Philippines The Friarocracy
Interior view of St. Augustine's Church, Manila, dating from
the late sixteenth century
Courtesy Robert L. Worden
The power of religious orders remained one of the great
constants, over the centuries, of Spanish colonial rule. Even in
the late nineteenth century, the friars of the Augustinian,
Dominican, and Franciscan orders conducted many of the executive
and control functions of government on the local level. They were
responsible for education and health measures, kept the census
and tax records, reported on the character and behavior of
individual villagers, supervised the selection of local police
and town officers, and were responsible for maintaining public
morals and reporting incidences of sedition to the authorities.
Contrary to the principles of the church, they allegedly used
information gained in confession to pinpoint troublemakers. Given
the minuscule number of Spanish living outside the capital even
in the nineteenth century, the friars were regarded as indispensable instruments of Spanish rule that contemporary critics
labeled a "friarocracy" (frialocracia).
Controversies over visitation and secularization were
persistent themes in Philippine church history.

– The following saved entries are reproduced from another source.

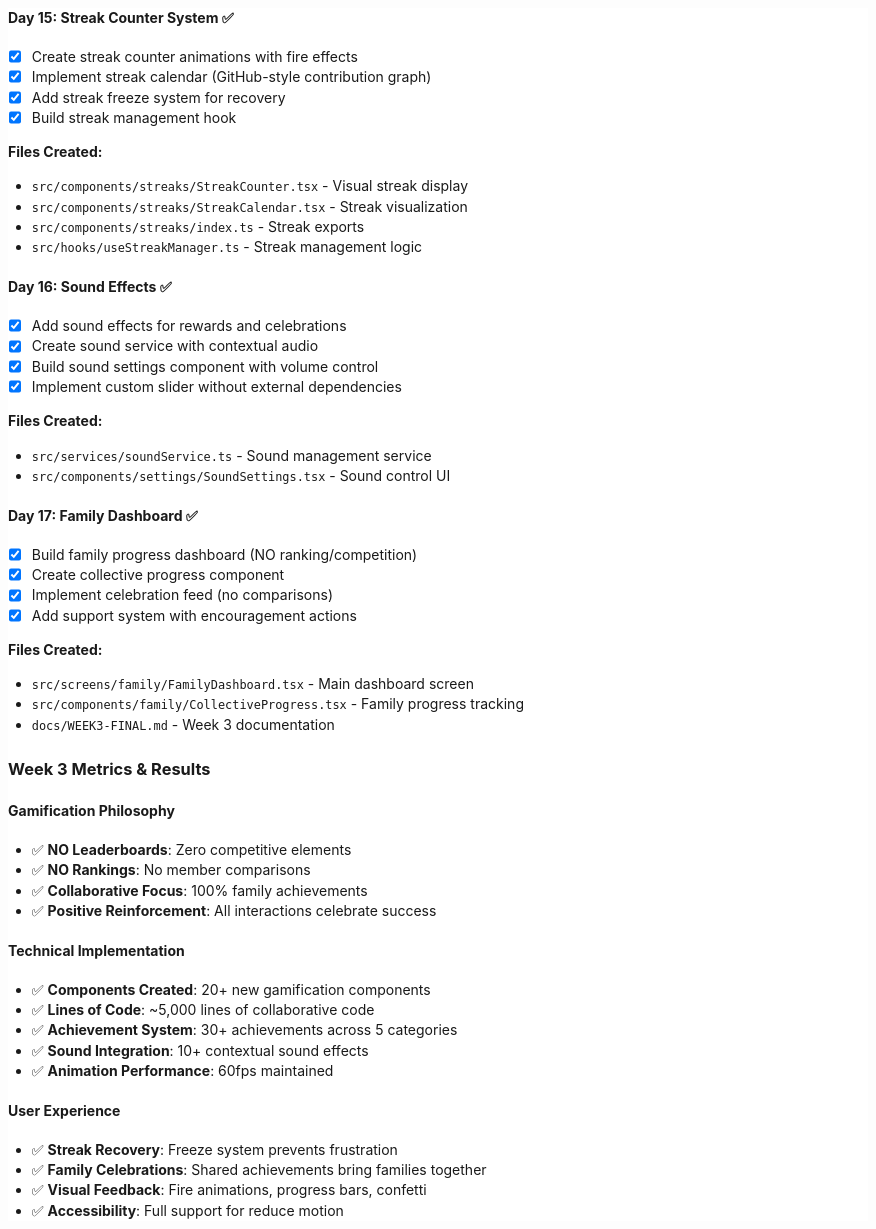 #### Day 15: Streak Counter System ✅
- [x] Create streak counter animations with fire effects
- [x] Implement streak calendar (GitHub-style contribution graph)
- [x] Add streak freeze system for recovery
- [x] Build streak management hook

**Files Created:**
- `src/components/streaks/StreakCounter.tsx` - Visual streak display
- `src/components/streaks/StreakCalendar.tsx` - Streak visualization
- `src/components/streaks/index.ts` - Streak exports
- `src/hooks/useStreakManager.ts` - Streak management logic

#### Day 16: Sound Effects ✅
- [x] Add sound effects for rewards and celebrations
- [x] Create sound service with contextual audio
- [x] Build sound settings component with volume control
- [x] Implement custom slider without external dependencies

**Files Created:**
- `src/services/soundService.ts` - Sound management service
- `src/components/settings/SoundSettings.tsx` - Sound control UI

#### Day 17: Family Dashboard ✅
- [x] Build family progress dashboard (NO ranking/competition)
- [x] Create collective progress component
- [x] Implement celebration feed (no comparisons)
- [x] Add support system with encouragement actions

**Files Created:**
- `src/screens/family/FamilyDashboard.tsx` - Main dashboard screen
- `src/components/family/CollectiveProgress.tsx` - Family progress tracking
- `docs/WEEK3-FINAL.md` - Week 3 documentation

### Week 3 Metrics & Results

#### Gamification Philosophy
- ✅ **NO Leaderboards**: Zero competitive elements
- ✅ **NO Rankings**: No member comparisons
- ✅ **Collaborative Focus**: 100% family achievements
- ✅ **Positive Reinforcement**: All interactions celebrate success

#### Technical Implementation
- ✅ **Components Created**: 20+ new gamification components
- ✅ **Lines of Code**: ~5,000 lines of collaborative code
- ✅ **Achievement System**: 30+ achievements across 5 categories
- ✅ **Sound Integration**: 10+ contextual sound effects
- ✅ **Animation Performance**: 60fps maintained

#### User Experience
- ✅ **Streak Recovery**: Freeze system prevents frustration
- ✅ **Family Celebrations**: Shared achievements bring families together
- ✅ **Visual Feedback**: Fire animations, progress bars, confetti
- ✅ **Accessibility**: Full support for reduce motion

Visitation
involved the authority of the bishops of the church hierarchy to
inspect and discipline the religious orders, a principle laid
down in church law and practiced in most of the Catholic world.
The friars were successful in resisting the efforts of the
archbishop of Manila to impose visitation; consequently, they
operated without formal supervision except that of their own
provincials or regional superiors. Secularization meant the
replacement of the friars, who came exclusively from Spain, with
Filipino priests ordained by the local bishop. This movement,
again, was successfully resisted, as friars through the centuries
kept up the argument, often couched in crude racial terms, that
Filipino priests were too poorly qualified to take on parish
duties. Although church policy dictated that parishes of
countries converted to Christianity be relinquished by the
religious orders to indigenous diocesan priests, in 1870 only 181
out of 792 parishes in the islands had Filipino priests. The
national and racial dimensions of secularization meant that the
issue became linked with broader demands for political reform.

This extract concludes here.